We’ve tried swinging and it’s been fun. Ive played plenty on my own with other women and she’s experienced her own poly dating where it’s nothing mutual and focuses only on her enjoyment.
I’m not your typical cuck. I identify straight and have zero attraction to men. I have never once done anything with another guy in my life. I have no problem satisfying a woman and don’t necessarily have a tiny cock.
The forced bi thing is the most recent addition to the role play in which my wife teases me. It’s confusing but erotic when she’s telling me what she or a bull might force me to do for their pleasure. I’m learning not to question why it gets me off because it certainly decreases the fun of the kink when I analyze it too much.
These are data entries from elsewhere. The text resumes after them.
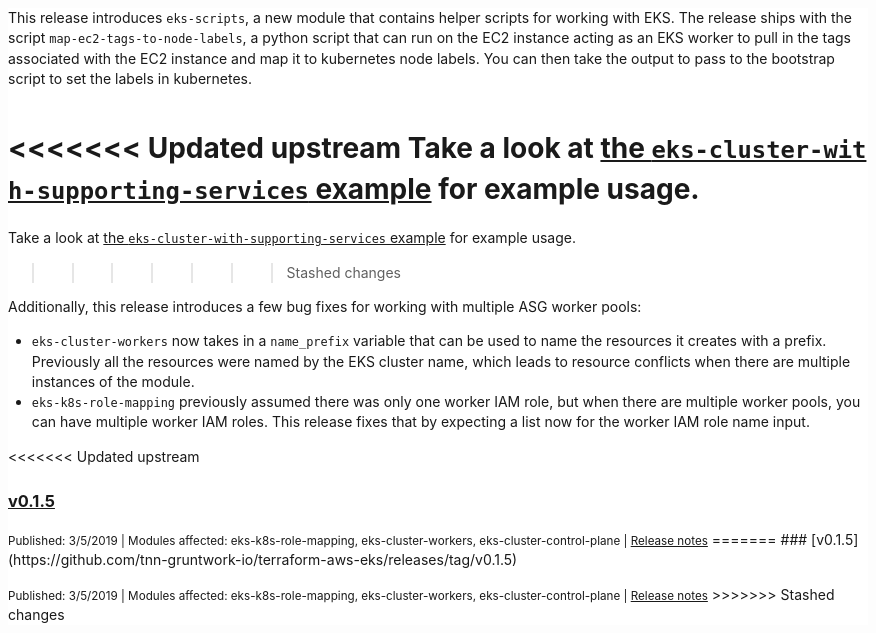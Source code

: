 <div style={{"overflow":"hidden","textOverflow":"ellipsis","display":"-webkit-box","WebkitLineClamp":10,"lineClamp":10,"WebkitBoxOrient":"vertical"}}>

  

This release introduces `eks-scripts`, a new module that contains helper scripts for working with EKS. The release ships with the script `map-ec2-tags-to-node-labels`, a python script that can run on the EC2 instance acting as an EKS worker to pull in the tags associated with the EC2 instance and map it to kubernetes node labels. You can then take the output to pass to the bootstrap script to set the labels in kubernetes.

<<<<<<< Updated upstream
Take a look at [the `eks-cluster-with-supporting-services` example](https://github.com/tnn-tnn-tnn-tnn-tnn-gruntwork-io/terraform-aws-eks/tree/master/examples/eks-cluster-with-supporting-services) for example usage.
=======
Take a look at [the `eks-cluster-with-supporting-services` example](https://github.com/tnn-gruntwork-io/terraform-aws-eks/tree/master/examples/eks-cluster-with-supporting-services) for example usage.
>>>>>>> Stashed changes

Additionally, this release introduces a few bug fixes for working with multiple ASG worker pools:

- `eks-cluster-workers` now takes in a `name_prefix` variable that can be used to name the resources it creates with a prefix. Previously all the resources were named by the EKS cluster name, which leads to resource conflicts when there are multiple instances of the module.
- `eks-k8s-role-mapping` previously assumed there was only one worker IAM role, but when there are multiple worker pools, you can have multiple worker IAM roles. This release fixes that by expecting a list now for the worker IAM role name input.


</div>


<<<<<<< Updated upstream
### [v0.1.5](https://github.com/tnn-tnn-tnn-tnn-tnn-gruntwork-io/terraform-aws-eks/releases/tag/v0.1.5)

<p style={{marginTop: "-20px", marginBottom: "10px"}}>
  <small>Published: 3/5/2019 | Modules affected: eks-k8s-role-mapping, eks-cluster-workers, eks-cluster-control-plane | <a href="https://github.com/tnn-tnn-tnn-tnn-tnn-gruntwork-io/terraform-aws-eks/releases/tag/v0.1.5">Release notes</a></small>
=======
### [v0.1.5](https://github.com/tnn-gruntwork-io/terraform-aws-eks/releases/tag/v0.1.5)

<p style={{marginTop: "-20px", marginBottom: "10px"}}>
  <small>Published: 3/5/2019 | Modules affected: eks-k8s-role-mapping, eks-cluster-workers, eks-cluster-control-plane | <a href="https://github.com/tnn-gruntwork-io/terraform-aws-eks/releases/tag/v0.1.5">Release notes</a></small>
>>>>>>> Stashed changes
</p>

<div style={{"overflow":"hidden","textOverflow":"ellipsis","display":"-webkit-box","WebkitLineClamp":10,"lineClamp":10,"WebkitBoxOrient":"vertical"}}>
We see it as a power exchange or power imbalance and in this dynamic it seems really hot to both of us.
I’ve always been the more dominant one. Over the years I think mostly due to the porn I’ve had some pretty submissive desires I think due to the fact that I’d be in the cuck role if fantasy were reality…an acceptance of my role was inevitable.
I’m very much aware that I’m clearly a switch. I give a lot of pleasure through dominance, but have a hard time getting off being dominant. I also know I can give a lot of pleasure being submissive but it’s the only way I can physically get my rocks off.
Soft limits: Voyeuristic where the cuck is only allowed to watch or hold legs and hair. Verbal humiliation. Kissing my wife in between sucking the bulls cock. Cuckold 69/fucklicking. Cleaning her up. Denial of my orgasm. Restrained and forced to watch Taking the bulls cock out. Guiding it in her mouth. Guiding it in her pussy. Cleaning him up (not sure how far I’m willing to go in the moment)
Hard limits: Me being intimate or touched.